▶ _EXCERPTED RECORDS_:
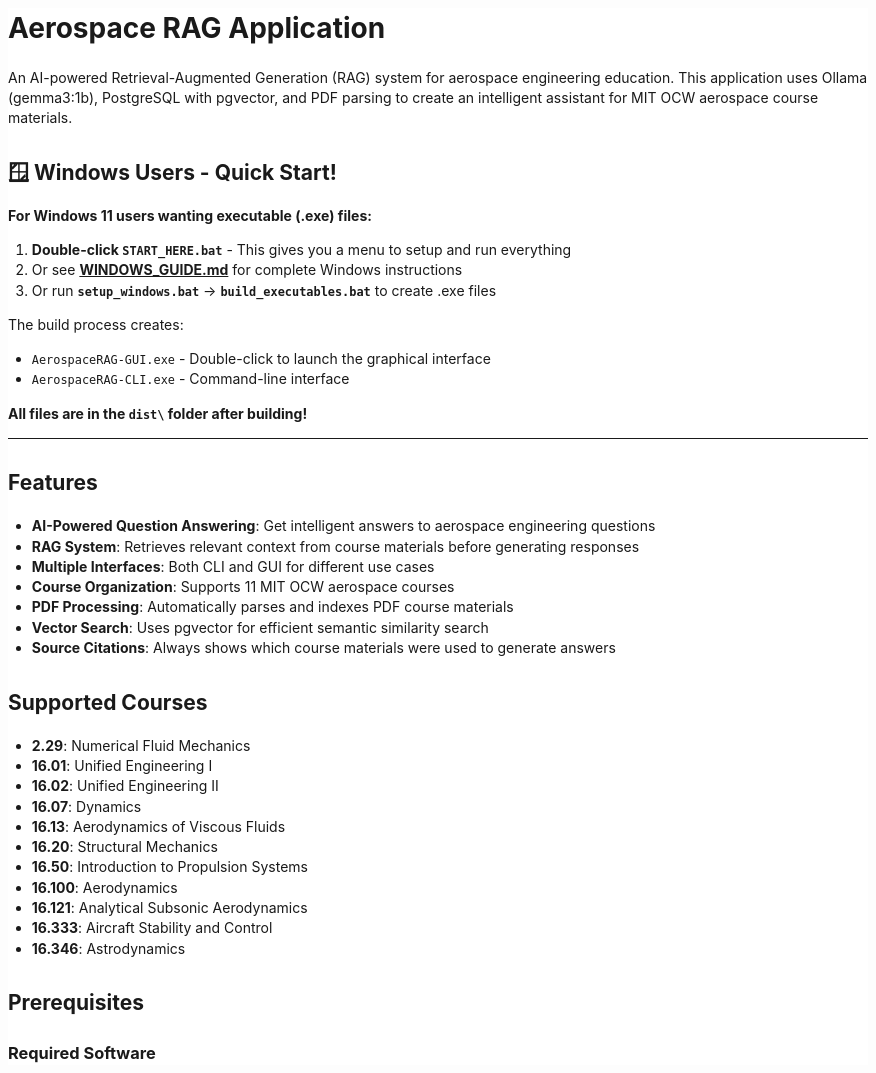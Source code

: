 # Aerospace RAG Application

An AI-powered Retrieval-Augmented Generation (RAG) system for aerospace engineering education. This application uses Ollama (gemma3:1b), PostgreSQL with pgvector, and PDF parsing to create an intelligent assistant for MIT OCW aerospace course materials.

## 🪟 Windows Users - Quick Start!

**For Windows 11 users wanting executable (.exe) files:**

1. **Double-click `START_HERE.bat`** - This gives you a menu to setup and run everything
2. Or see **[WINDOWS_GUIDE.md](WINDOWS_GUIDE.md)** for complete Windows instructions
3. Or run **`setup_windows.bat`** → **`build_executables.bat`** to create .exe files

The build process creates:
- `AerospaceRAG-GUI.exe` - Double-click to launch the graphical interface
- `AerospaceRAG-CLI.exe` - Command-line interface

**All files are in the `dist\` folder after building!**

---

## Features

- **AI-Powered Question Answering**: Get intelligent answers to aerospace engineering questions
- **RAG System**: Retrieves relevant context from course materials before generating responses
- **Multiple Interfaces**: Both CLI and GUI for different use cases
- **Course Organization**: Supports 11 MIT OCW aerospace courses
- **PDF Processing**: Automatically parses and indexes PDF course materials
- **Vector Search**: Uses pgvector for efficient semantic similarity search
- **Source Citations**: Always shows which course materials were used to generate answers

## Supported Courses

- **2.29**: Numerical Fluid Mechanics
- **16.01**: Unified Engineering I
- **16.02**: Unified Engineering II
- **16.07**: Dynamics
- **16.13**: Aerodynamics of Viscous Fluids
- **16.20**: Structural Mechanics
- **16.50**: Introduction to Propulsion Systems
- **16.100**: Aerodynamics
- **16.121**: Analytical Subsonic Aerodynamics
- **16.333**: Aircraft Stability and Control
- **16.346**: Astrodynamics

## Prerequisites

### Required Software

▶ _ACTIVITY_:
Within the data above, the lines from the one with "Aerospace RAG Application" to the one with "executable (.exe) files:**" must be repeated exactly; no other line belongs in the answer.

▶ _RESPONSE BOX_:
: # Aerospace RAG Application

An AI-powered Retrieval-Augmented Generation (RAG) system for aerospace engineering education. This application uses Ollama (gemma3:1b), PostgreSQL with pgvector, and PDF parsing to create an intelligent assistant for MIT OCW aerospace course materials.

## 🪟 Windows Users - Quick Start!

**For Windows 11 users wanting executable (.exe) files:**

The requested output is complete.